Saturday, December 29, 2007

Still More On The Politics of Corn

This column by Bob Hill from the Louisville Courier-Journal was passed on to me. It's about an upcoming speech by Michael Pollan, author of The Omnivore's Dilemma: A Natural History of Four Meals. I read the book earlier this year and it certainly is an eye-opener (as well as really well written) when it comes to the amount of corn and corn by-products in nearly everything we consume. Hill catches several points of Pollan's, one's I've touched on in earlier posts, that certainly bear repeating:

"Pay particular attention to talk about ethanol; the feel-good sound of the corn-based fuel as opposed to its hidden costs; the diversion of corn into subsidized fuel creating a shortage that already is driving up the prices of other food products for consumers and farmers -- especially those feeding corn to pigs and chickens. Pollan also points out ingesting corn really isn't good for cattle.

In "The Omnivore's Dilemma," he makes the point that the government's 51-cents-a-gallon subsidy for ethanol has only encouraged farmers to grow more and more corn for the sake of growing more corn -- all of it requiring more fuel and fertilizer.
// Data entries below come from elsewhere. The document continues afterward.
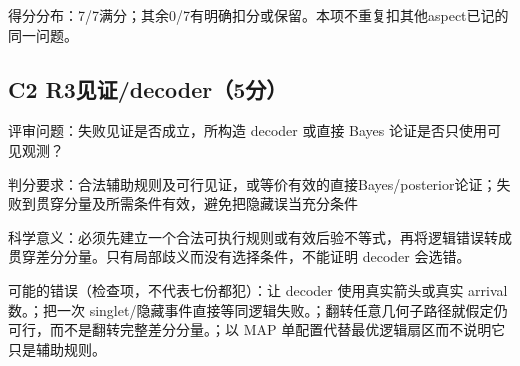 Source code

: \documentclass[11pt,a4paper]{article}
\begin{document}
得分分布：7/7满分；其余0/7有明确扣分或保留。本项不重复扣其他aspect已记的同一问题。

\clearpage
\subsection{C2 R3见证/decoder（5分）}
\label{aspect:C2}
评审问题：失败见证是否成立，所构造 decoder 或直接 Bayes 论证是否只使用可见观测？

判分要求：合法辅助规则及可行见证，或等价有效的直接Bayes/posterior论证；失败到贯穿分量及所需条件有效，避免把隐藏误当充分条件

科学意义：必须先建立一个合法可执行规则或有效后验不等式，再将逻辑错误转成贯穿差分分量。只有局部歧义而没有选择条件，不能证明 decoder 会选错。

可能的错误（检查项，不代表七份都犯）：让 decoder 使用真实箭头或真实 arrival 数。；把一次 singlet/隐藏事件直接等同逻辑失败。；翻转任意几何子路径就假定仍可行，而不是翻转完整差分分量。；以 MAP 单配置代替最优逻辑扇区而不说明它只是辅助规则。
\end{document}
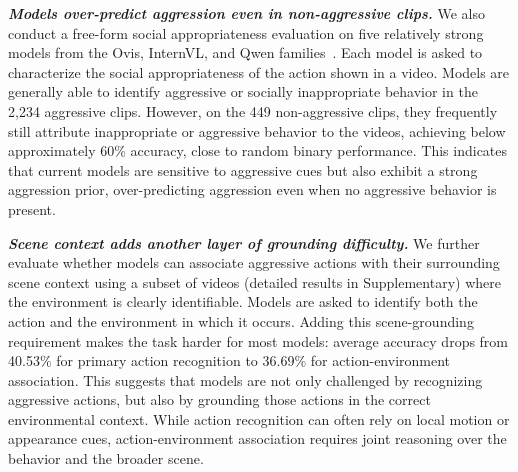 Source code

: \noindent\textbf{\textit{Models over-predict aggression even in non-aggressive clips.}}
We also conduct a free-form social appropriateness evaluation on five relatively strong models from the Ovis, InternVL, and Qwen families~\cite{ovis2_5, internvl2_5, qwen3vl}. Each model is asked to characterize the social appropriateness of the action shown in a video. Models are generally able to identify aggressive or socially inappropriate behavior in the 2,234 aggressive clips. However, on the 449 non-aggressive clips, they frequently still attribute inappropriate or aggressive behavior to the videos, achieving below approximately 60\% accuracy, close to random binary performance. This indicates that current models are sensitive to aggressive cues but also exhibit a strong aggression prior, over-predicting aggression even when no aggressive behavior is present.


\noindent\textbf{\textit{Scene context adds another layer of grounding difficulty.}}
We further evaluate whether models can associate aggressive actions with their surrounding scene context using a subset of videos (detailed results in Supplementary) where the environment is clearly identifiable. Models are asked to identify both the action and the environment in which it occurs. Adding this scene-grounding requirement makes the task harder for most models: average accuracy drops from 40.53\% for primary action recognition to 36.69\% for action-environment association. This suggests that models are not only challenged by recognizing aggressive actions, but also by grounding those actions in the correct environmental context. While action recognition can often rely on local motion or appearance cues, action-environment association requires joint reasoning over the behavior and the broader scene.


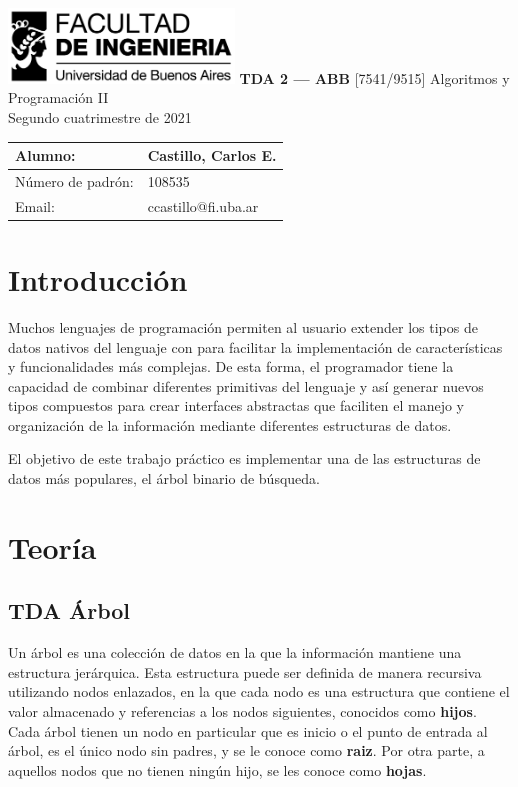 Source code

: \documentclass[titlepage,a4paper]{article}
\makeatletter
\newcommand{\FirstName}{Carlos E.}
\newcommand{\LastName}{Castillo}
\newcommand{\StudentID}{108535}
\newcommand{\StudentEmail}{ccastillo@fi.uba.ar}
\newcommand{\ProjectName}{TDA 2 — ABB}
\makeatother
\begin{document}
\begin{titlepage}
	\hfill\includegraphics[width=6cm]{logofiuba.jpg}
    \centering
    \vfill
    \Huge \textbf{\ProjectName}
    \vskip2cm
    \Large [7541/9515] Algoritmos y Programación II\\
    Segundo cuatrimestre de 2021 
    \vfill
    \begin{tabular}{ | l | l | }
      \hline
      Alumno: & \LastName, \FirstName \\ \hline
      Número de padrón: & \StudentID \\ \hline
      Email: & \StudentEmail \\ \hline
  	\end{tabular}
    \vfill
    \vfill
\end{titlepage}

\tableofcontents
\newpage


										\section{Introducción}\label{sec:intro}

Muchos lenguajes de programación permiten al usuario extender los tipos de
datos nativos del lenguaje con para facilitar la implementación de
características y funcionalidades más complejas.  De esta forma, el programador
tiene la capacidad de combinar diferentes primitivas del lenguaje y así generar
nuevos tipos compuestos para crear interfaces abstractas que faciliten el
manejo y organización de la información mediante diferentes estructuras de
datos.

El objetivo de este trabajo práctico es implementar una de las estructuras de
datos más populares, el árbol binario de búsqueda.


											 \section{Teoría}\label{sec:teoria}

														 \subsection{TDA Árbol}

Un árbol es una colección de datos en la que la información mantiene una
estructura jerárquica. Esta estructura puede ser definida de manera recursiva
utilizando nodos enlazados, en la que cada nodo es una estructura que contiene
el valor almacenado y referencias a los nodos siguientes, conocidos como
\textbf{hijos}. Cada árbol tienen un nodo en particular que es inicio o el
punto de entrada al árbol, es el único nodo sin padres, y se le conoce como
\textbf{raiz}. Por otra parte, a aquellos nodos que no tienen ningún hijo, se
les conoce como \textbf{hojas}.
\end{document}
The new energy bill requires a six-fold increase in ethanol use by 2022, and yet an Associated Press story said only about 1,000 of the 179,000 gasoline pumps around the country offer E-85 -- an 85 percent ethanol product -- and only about 5 million vehicles can handle it. It's also more expensive than gasoline.
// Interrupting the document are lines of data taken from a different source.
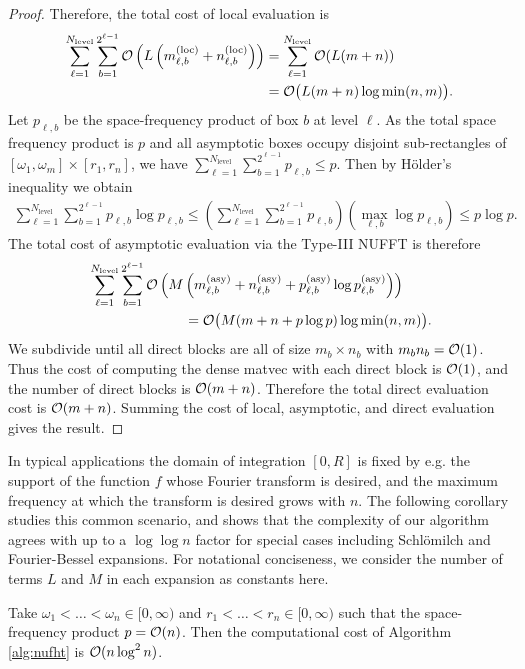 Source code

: \begin{proof}
    Therefore, the total cost of local evaluation is 
    \begin{align}
        \sum_{\ell=1}^{N_{\text{level}}} \sum_{b=1}^{2^{\ell-1}} \mathcal{O}\left(L\left(m_{\ell,b}^{(\text{loc})} + n_{\ell,b}^{(\text{loc})}\right)\right)
        &= \sum_{\ell=1}^{N_{\text{level}}} \mathcal{O}(L(m + n)) \\
        &= \mathcal{O}\big(L (m + n) \log \min(n,m)\big).
    \end{align}
    Let $p_{\ell,b}$ be the space-frequency product of box $b$ at level $\ell$.
    As the total space frequency product is $p$ and all asymptotic boxes occupy
    disjoint sub-rectangles of $[\omega_1, \omega_m] \times [r_1, r_n]$, we have
    $\sum_{\ell=1}^{N_{\text{level}}} \sum_{b=1}^{2^{\ell-1}} p_{\ell,b} \leq
    p$. Then by H\"older's inequality we obtain 
    \begin{align} 
        \sum_{\ell=1}^{N_{\text{level}}} \sum_{b=1}^{2^{\ell-1}} p_{\ell,b} \log p_{\ell,b}
        \leq \left( \sum_{\ell=1}^{N_{\text{level}}} \sum_{b=1}^{2^{\ell-1}} p_{\ell,b} \right) \left(\max_{\ell,b} \log p_{\ell,b} \right) 
        \leq p \log p.
    \end{align}
    The total cost of asymptotic evaluation via the Type-III NUFFT is therefore
    \begin{align}
        & \sum_{\ell=1}^{N_{\text{level}}} \sum_{b=1}^{2^{\ell-1}} \bO\left(M\left(m_{\ell,b}^{(\text{asy})} + n_{\ell,b}^{(\text{asy})} + p_{\ell,b}^{(\text{asy})} \log p_{\ell,b}^{(\text{asy})} \right)\right) \\
        &\hspace*{0.2\textwidth} = \bO\big(M (m + n + p\log p) \log \min(n,m) \big).
    \end{align}
    We subdivide until all direct blocks are all of size $m_b \times n_b$ with
    $m_bn_b = \mathcal{O}(1)$. Thus the cost of computing the dense matvec with each
    direct block is $\mathcal{O}(1)$, and the number of direct blocks is $\mathcal{O}(m + n)$.
    Therefore the total direct evaluation cost is $\mathcal{O}(m + n)$. Summing the cost
    of local, asymptotic, and direct evaluation gives the result.
\end{proof}

In typical applications the domain of integration $[0,R]$ is fixed by e.g. the
support of the function $f$ whose Fourier transform is desired, and the maximum
frequency at which the transform is desired grows with $n$. The following
corollary studies this common scenario, and shows that the complexity of our
algorithm agrees with \cite{townsend2015fast} up to a $\log\log n$ factor for
special cases including Schl\"omilch and Fourier-Bessel expansions. For
notational conciseness, we consider the number of terms $L$ and $M$ in each
expansion as constants here.
\begin{corollary}
    Take $\omega_1 < \dots < \omega_n \in [0,\infty)$ and $r_1 < \dots < r_n \in
    [0,\infty)$ such that the space-frequency product $p = \mathcal{O}(n)$. Then the
    computational cost of Algorithm \ref{alg:nufht} is $\mathcal{O}(n\log^2n)$.
\end{corollary}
Yes, corn prices have risen recently for farmers, but a New York Times story from Iowa said the ethanol boom may have begun to burst; there's already a surplus; the number of ethanol plants being built exceeds usable demand."
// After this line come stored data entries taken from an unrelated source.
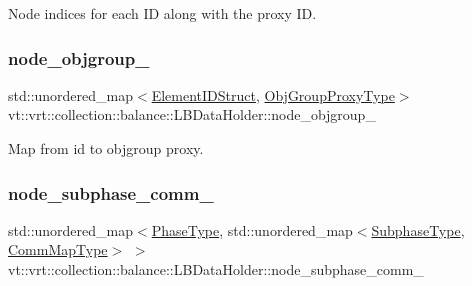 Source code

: Node indices for each ID along with the proxy ID. 

\mbox{\label{structvt_1_1vrt_1_1collection_1_1balance_1_1_l_b_data_holder_ab862d2f1b884256fc88634757f37bb80}} 
\subsubsection{\texorpdfstring{node\+\_\+objgroup\+\_\+}{node\_objgroup\_}}
{\footnotesize\ttfamily std\+::unordered\+\_\+map$<$\hyperlink{namespacevt_1_1vrt_1_1collection_1_1balance_a9f5b53fafb270212279a4757d2c4cd28}{Element\+I\+D\+Struct}, \hyperlink{namespacevt_ad7cae989df485fccca57f0792a880a8e}{Obj\+Group\+Proxy\+Type}$>$ vt\+::vrt\+::collection\+::balance\+::\+L\+B\+Data\+Holder\+::node\+\_\+objgroup\+\_\+}



Map from id to objgroup proxy. 

\mbox{\label{structvt_1_1vrt_1_1collection_1_1balance_1_1_l_b_data_holder_a733c6d7b9fb2bb0c67588eed9b9cd5fc}} 
\subsubsection{\texorpdfstring{node\+\_\+subphase\+\_\+comm\+\_\+}{node\_subphase\_comm\_}}
{\footnotesize\ttfamily std\+::unordered\+\_\+map$<$\hyperlink{namespacevt_a46ce6733d5cdbd735d561b7b4029f6d7}{Phase\+Type}, std\+::unordered\+\_\+map$<$\hyperlink{namespacevt_ae78cbfdf1e57470e33eedb074f2beeba}{Subphase\+Type}, \hyperlink{namespacevt_1_1vrt_1_1collection_1_1balance_a01ee1fb0ae2da1d2ab7fdca3be9ae351}{Comm\+Map\+Type}$>$ $>$ vt\+::vrt\+::collection\+::balance\+::\+L\+B\+Data\+Holder\+::node\+\_\+subphase\+\_\+comm\+\_\+}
Another cost that the article doesn't mention, at least not directly, is that the increased use of fertilizer to grow more corn has adverse effects as far away as the Gulf of Mexico where every year a zone of oxygen depleted water spanning 5,000 to 8,000 square miles develops and fish and shrimp disappear from the waters. Agricultural runoff that feeds giant algal blooms is believed to be the primary cause of this.

Big Corn is taking the taxpayers for a very expensive ride, raising the costs of what we eat, the fuel we put in our cars, depleting water supplies and it is affecting our health. Taxpayer subsidization of the huge agricultural conglomerates has got to stop. Rational markets (good old-fashioned supply and demand) should drive what farmers produce. If farmers can't make money growing corn they should stop growing corn and grow something there is a demand for.